◆ EXERCISE MATERIAL ◆

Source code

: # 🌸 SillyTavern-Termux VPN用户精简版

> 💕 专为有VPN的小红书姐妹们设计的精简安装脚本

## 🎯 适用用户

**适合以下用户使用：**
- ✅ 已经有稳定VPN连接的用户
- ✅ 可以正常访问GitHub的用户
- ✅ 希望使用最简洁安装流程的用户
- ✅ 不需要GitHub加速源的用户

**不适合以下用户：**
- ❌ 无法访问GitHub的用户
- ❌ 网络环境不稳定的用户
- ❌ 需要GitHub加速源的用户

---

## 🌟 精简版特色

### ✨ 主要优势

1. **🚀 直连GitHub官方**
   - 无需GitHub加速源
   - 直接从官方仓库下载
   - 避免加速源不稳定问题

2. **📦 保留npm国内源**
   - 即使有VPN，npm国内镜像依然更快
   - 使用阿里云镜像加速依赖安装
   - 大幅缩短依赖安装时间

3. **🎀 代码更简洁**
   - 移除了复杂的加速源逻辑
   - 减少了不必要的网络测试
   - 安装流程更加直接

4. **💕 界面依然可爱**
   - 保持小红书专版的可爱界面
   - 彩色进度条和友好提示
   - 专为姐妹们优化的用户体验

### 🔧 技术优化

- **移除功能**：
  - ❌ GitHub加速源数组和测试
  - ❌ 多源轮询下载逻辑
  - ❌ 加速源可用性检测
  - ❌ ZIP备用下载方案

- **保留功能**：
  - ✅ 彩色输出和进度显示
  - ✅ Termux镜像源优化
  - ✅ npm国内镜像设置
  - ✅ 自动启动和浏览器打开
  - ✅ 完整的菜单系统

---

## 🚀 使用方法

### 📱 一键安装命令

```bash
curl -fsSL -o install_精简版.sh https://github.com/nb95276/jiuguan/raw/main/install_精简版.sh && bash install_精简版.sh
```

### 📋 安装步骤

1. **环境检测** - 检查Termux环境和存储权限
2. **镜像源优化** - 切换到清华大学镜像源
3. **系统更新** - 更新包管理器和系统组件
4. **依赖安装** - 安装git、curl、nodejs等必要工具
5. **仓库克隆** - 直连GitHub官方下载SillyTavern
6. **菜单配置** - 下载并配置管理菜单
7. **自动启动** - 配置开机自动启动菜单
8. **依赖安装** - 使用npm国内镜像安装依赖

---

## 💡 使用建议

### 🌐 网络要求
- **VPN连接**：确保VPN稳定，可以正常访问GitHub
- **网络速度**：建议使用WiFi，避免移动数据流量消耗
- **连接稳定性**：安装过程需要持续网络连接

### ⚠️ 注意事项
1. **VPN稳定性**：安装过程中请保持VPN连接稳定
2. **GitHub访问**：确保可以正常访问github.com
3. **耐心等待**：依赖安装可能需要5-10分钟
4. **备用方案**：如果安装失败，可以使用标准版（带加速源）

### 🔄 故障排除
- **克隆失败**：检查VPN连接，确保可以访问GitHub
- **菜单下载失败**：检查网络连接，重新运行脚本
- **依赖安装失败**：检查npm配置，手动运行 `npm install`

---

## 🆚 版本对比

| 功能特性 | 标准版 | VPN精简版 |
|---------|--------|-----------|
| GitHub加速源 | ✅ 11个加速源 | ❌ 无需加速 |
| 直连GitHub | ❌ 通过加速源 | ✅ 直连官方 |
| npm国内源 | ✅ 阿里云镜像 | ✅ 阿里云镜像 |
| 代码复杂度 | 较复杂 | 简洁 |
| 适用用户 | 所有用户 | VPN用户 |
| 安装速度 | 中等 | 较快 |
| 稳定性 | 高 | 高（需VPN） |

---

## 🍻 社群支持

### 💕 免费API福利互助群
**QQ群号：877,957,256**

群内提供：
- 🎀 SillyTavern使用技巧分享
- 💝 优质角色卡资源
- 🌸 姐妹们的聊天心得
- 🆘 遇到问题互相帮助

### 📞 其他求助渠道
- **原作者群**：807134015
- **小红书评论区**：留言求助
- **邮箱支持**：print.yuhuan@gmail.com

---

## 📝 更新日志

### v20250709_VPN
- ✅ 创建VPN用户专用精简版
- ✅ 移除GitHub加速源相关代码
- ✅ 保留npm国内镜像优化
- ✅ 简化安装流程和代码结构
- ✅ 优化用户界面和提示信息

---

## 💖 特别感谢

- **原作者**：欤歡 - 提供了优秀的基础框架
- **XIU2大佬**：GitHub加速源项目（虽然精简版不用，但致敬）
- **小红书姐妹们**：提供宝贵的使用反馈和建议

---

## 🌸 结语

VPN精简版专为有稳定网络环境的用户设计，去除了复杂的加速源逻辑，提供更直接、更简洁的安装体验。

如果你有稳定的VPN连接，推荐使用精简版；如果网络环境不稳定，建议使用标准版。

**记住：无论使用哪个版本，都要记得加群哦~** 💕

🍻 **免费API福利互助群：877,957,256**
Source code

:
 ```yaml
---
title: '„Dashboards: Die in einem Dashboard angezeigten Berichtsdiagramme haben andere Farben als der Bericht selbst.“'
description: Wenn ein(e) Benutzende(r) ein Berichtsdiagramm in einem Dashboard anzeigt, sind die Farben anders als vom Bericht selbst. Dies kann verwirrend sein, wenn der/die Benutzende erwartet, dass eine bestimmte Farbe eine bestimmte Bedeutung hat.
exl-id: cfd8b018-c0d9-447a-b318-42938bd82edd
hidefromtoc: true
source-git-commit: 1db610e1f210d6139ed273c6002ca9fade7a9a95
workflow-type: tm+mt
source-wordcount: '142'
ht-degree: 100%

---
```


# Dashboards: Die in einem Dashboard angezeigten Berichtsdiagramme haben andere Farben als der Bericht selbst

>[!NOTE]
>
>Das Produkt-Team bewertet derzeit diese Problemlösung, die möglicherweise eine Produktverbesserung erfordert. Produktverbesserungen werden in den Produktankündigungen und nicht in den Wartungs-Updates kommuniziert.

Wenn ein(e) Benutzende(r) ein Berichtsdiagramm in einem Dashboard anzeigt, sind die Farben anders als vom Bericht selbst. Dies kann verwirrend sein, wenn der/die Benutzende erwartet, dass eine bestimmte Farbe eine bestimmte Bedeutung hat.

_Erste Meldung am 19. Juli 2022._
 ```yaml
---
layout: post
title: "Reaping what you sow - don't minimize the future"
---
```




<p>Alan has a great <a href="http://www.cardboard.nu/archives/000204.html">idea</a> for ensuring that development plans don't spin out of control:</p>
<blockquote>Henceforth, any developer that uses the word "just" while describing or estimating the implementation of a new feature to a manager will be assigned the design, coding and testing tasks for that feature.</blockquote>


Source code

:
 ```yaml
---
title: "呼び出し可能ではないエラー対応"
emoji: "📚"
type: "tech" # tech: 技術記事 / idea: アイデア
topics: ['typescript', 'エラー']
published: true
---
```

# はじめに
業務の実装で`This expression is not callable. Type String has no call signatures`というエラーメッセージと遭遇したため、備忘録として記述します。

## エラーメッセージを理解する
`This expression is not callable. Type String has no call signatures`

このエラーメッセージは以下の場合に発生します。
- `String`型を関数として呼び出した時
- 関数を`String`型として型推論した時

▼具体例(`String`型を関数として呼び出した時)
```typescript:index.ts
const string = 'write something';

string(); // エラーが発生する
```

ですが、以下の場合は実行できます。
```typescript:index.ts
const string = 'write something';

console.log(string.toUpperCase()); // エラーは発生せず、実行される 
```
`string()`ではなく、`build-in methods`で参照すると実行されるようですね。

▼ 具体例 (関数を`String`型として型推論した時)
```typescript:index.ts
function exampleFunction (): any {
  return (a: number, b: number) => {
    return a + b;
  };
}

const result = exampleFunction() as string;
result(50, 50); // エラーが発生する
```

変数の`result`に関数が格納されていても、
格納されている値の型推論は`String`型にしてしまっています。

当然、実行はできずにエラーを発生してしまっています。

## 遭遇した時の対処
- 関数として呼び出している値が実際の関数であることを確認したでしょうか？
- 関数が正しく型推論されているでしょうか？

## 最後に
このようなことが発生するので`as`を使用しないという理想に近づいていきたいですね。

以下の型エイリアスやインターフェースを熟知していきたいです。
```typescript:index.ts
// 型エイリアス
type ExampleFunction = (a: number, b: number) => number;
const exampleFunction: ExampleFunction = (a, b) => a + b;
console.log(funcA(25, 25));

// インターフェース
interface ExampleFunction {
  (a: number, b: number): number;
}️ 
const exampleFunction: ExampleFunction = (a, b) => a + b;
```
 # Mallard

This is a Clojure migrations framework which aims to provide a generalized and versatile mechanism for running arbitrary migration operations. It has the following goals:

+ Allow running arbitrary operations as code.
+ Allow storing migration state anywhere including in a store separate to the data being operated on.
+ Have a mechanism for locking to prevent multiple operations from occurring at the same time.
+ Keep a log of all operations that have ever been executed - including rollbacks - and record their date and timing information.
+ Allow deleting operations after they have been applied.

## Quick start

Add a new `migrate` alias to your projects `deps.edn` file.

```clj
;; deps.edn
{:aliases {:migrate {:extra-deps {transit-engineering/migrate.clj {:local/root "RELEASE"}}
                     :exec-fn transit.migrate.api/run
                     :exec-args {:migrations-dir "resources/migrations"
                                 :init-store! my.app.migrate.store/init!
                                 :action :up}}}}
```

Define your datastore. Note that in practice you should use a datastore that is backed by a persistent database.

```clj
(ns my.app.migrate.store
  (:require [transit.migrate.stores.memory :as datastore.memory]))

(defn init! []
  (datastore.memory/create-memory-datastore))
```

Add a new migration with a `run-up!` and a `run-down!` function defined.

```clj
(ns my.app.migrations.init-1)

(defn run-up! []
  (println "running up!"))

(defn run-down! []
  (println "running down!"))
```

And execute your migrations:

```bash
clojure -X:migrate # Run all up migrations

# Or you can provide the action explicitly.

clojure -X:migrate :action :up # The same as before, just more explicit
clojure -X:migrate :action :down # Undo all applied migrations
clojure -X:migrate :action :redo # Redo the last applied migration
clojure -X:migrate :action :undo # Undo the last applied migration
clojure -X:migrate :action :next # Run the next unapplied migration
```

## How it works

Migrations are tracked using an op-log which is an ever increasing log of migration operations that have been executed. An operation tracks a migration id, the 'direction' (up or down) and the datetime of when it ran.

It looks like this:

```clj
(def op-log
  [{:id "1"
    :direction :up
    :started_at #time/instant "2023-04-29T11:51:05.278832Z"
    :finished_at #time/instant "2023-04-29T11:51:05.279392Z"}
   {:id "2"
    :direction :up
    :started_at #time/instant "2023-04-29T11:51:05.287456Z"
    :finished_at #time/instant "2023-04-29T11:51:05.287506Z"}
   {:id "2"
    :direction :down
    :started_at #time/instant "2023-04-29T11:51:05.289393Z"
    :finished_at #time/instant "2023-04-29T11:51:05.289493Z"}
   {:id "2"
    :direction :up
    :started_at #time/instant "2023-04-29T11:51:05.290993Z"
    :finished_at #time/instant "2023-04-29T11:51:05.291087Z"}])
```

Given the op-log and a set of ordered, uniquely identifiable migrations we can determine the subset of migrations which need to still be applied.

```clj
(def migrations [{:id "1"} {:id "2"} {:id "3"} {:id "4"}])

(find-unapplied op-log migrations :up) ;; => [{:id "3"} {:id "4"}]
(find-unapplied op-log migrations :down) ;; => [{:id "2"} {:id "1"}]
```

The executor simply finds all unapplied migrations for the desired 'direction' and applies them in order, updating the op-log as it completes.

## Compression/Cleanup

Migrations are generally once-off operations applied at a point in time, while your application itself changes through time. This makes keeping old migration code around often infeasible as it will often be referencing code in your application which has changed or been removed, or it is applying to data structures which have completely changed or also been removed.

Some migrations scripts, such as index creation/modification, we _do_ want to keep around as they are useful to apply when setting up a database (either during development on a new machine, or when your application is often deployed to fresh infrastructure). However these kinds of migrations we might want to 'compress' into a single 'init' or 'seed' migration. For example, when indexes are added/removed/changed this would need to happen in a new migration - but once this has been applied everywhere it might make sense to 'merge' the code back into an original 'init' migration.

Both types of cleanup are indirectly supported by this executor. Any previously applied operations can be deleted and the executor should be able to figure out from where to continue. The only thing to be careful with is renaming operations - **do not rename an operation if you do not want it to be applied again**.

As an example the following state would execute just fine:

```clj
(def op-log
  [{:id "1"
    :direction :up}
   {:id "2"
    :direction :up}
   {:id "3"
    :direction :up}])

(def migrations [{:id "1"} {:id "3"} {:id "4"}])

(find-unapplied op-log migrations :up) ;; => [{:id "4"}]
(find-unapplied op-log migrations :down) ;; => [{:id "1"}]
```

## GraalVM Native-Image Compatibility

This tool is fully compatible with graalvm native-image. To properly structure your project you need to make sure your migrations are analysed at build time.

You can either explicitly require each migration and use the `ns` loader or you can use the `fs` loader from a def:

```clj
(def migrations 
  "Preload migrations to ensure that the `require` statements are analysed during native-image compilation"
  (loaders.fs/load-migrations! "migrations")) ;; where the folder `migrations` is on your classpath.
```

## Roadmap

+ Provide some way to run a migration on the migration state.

◆ REQUIRED ACTION ◆
Which lines above hold the string "memory"? Copy every one of them.

◆ TASK OUTPUT ◆
  (:require [transit.migrate.stores.memory :as datastore.memory]))
  (datastore.memory/create-memory-datastore))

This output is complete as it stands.